I’ve been having fun with Tesseract, an open source OCR engine. It works from the command line, taking image files (TIFF and JPEG work for me) and outputting plain text.
That’s all. It doesn’t do anything fancy overlay text on an image to generate a searchable pdf (it does output hOCR and handles multiple columns, so I assume that the output can be processed, although I’ve not looked into that). I assume most people who want to scan a document with OCR will want a facsimile of that document, just with searchable text.
That makes Tesseract’s usefulness a bit marginal. But on the other hand, I am a marginal usage case. I just want the text, nothing fancy. Why? Because (awful hipster that I am) I typed this on a typewriter.
Tesseract is very good at doing what it does. I’ve trialled other commercial OCR software and the accuracy when scanning single column text from my typewriter doesn’t come close to Tesseract’s output. It’s not perfect, but it’s something I can live with, and typing on the Olympia beats staring at a screen.
So, if by chance you’re also a filthy typewriter fetishist who wants to use their machine more often but is held back by the need to get text in electronic format, give it a try. I can’t comment on Windows, but the Macports version installed just fine on both Snow Leopard and Tiger.
Scanning settings are not something I’ve looked into too much; the best results seem to be using high contrast B&W for photographs, rather than default settings for documents. I confess however that I’ve not been too adventurous with my scanner, sticking with the default Canon drivers because I couldn’t get SANE to work just yet.

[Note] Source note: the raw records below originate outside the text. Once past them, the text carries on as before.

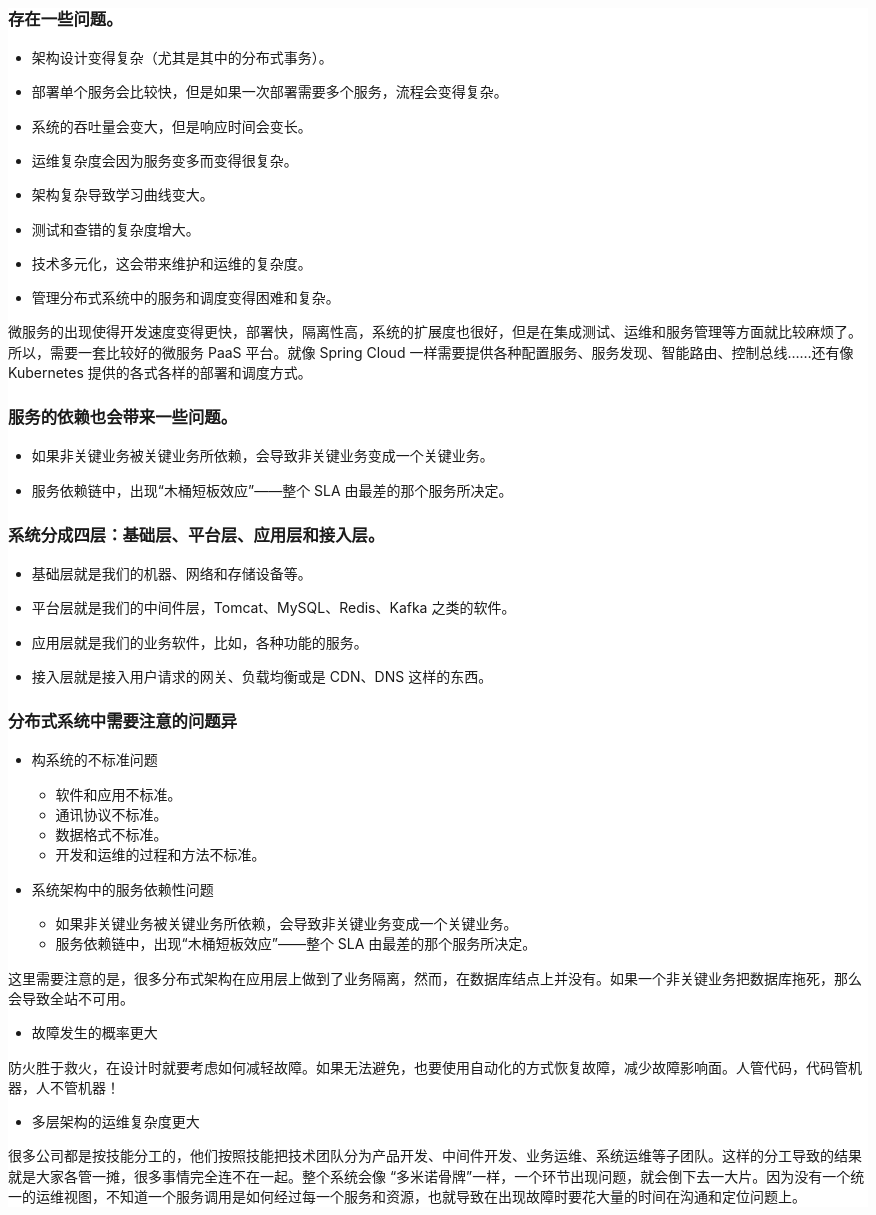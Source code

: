 ### 存在一些问题。

* 架构设计变得复杂（尤其是其中的分布式事务）。

* 部署单个服务会比较快，但是如果一次部署需要多个服务，流程会变得复杂。

* 系统的吞吐量会变大，但是响应时间会变长。

* 运维复杂度会因为服务变多而变得很复杂。

* 架构复杂导致学习曲线变大。

* 测试和查错的复杂度增大。

* 技术多元化，这会带来维护和运维的复杂度。

* 管理分布式系统中的服务和调度变得困难和复杂。

微服务的出现使得开发速度变得更快，部署快，隔离性高，系统的扩展度也很好，但是在集成测试、运维和服务管理等方面就比较麻烦了。所以，需要一套比较好的微服务 PaaS 平台。就像 Spring Cloud 一样需要提供各种配置服务、服务发现、智能路由、控制总线……还有像 Kubernetes 提供的各式各样的部署和调度方式。

### 服务的依赖也会带来一些问题。

* 如果非关键业务被关键业务所依赖，会导致非关键业务变成一个关键业务。

* 服务依赖链中，出现“木桶短板效应”——整个 SLA 由最差的那个服务所决定。

### 系统分成四层：基础层、平台层、应用层和接入层。

* 基础层就是我们的机器、网络和存储设备等。

* 平台层就是我们的中间件层，Tomcat、MySQL、Redis、Kafka 之类的软件。

* 应用层就是我们的业务软件，比如，各种功能的服务。

* 接入层就是接入用户请求的网关、负载均衡或是 CDN、DNS 这样的东西。

### 分布式系统中需要注意的问题异

* 构系统的不标准问题
  * 软件和应用不标准。
  * 通讯协议不标准。
  * 数据格式不标准。
  * 开发和运维的过程和方法不标准。 
  
* 系统架构中的服务依赖性问题
  * 如果非关键业务被关键业务所依赖，会导致非关键业务变成一个关键业务。
  * 服务依赖链中，出现“木桶短板效应”——整个 SLA 由最差的那个服务所决定。

这里需要注意的是，很多分布式架构在应用层上做到了业务隔离，然而，在数据库结点上并没有。如果一个非关键业务把数据库拖死，那么会导致全站不可用。

* 故障发生的概率更大

防火胜于救火，在设计时就要考虑如何减轻故障。如果无法避免，也要使用自动化的方式恢复故障，减少故障影响面。人管代码，代码管机器，人不管机器！

* 多层架构的运维复杂度更大

很多公司都是按技能分工的，他们按照技能把技术团队分为产品开发、中间件开发、业务运维、系统运维等子团队。这样的分工导致的结果就是大家各管一摊，很多事情完全连不在一起。整个系统会像 “多米诺骨牌”一样，一个环节出现问题，就会倒下去一大片。因为没有一个统一的运维视图，不知道一个服务调用是如何经过每一个服务和资源，也就导致在出现故障时要花大量的时间在沟通和定位问题上。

Tesseract does require a bit of post-processing. I’m happy to say the above text was produced with 100% accuracy (including typos); however it did insert the odd line or two. The main frustration is the hard line breaks, e.g.
will output as
So, if by chance you’re also a filthy typewriter fetishist who
wants to use their machine more often but is held back by the
need to get text in electronic format, give it a try. I can’t
comment on Windows, but the Macports version installed just fine
on both Snow Leopard and Tiger.
The quickest way is probably to shove it into Word and do a special Find/Replace to swap paragraph marks (^p; the OpenOffice equivalent is n) with spaces.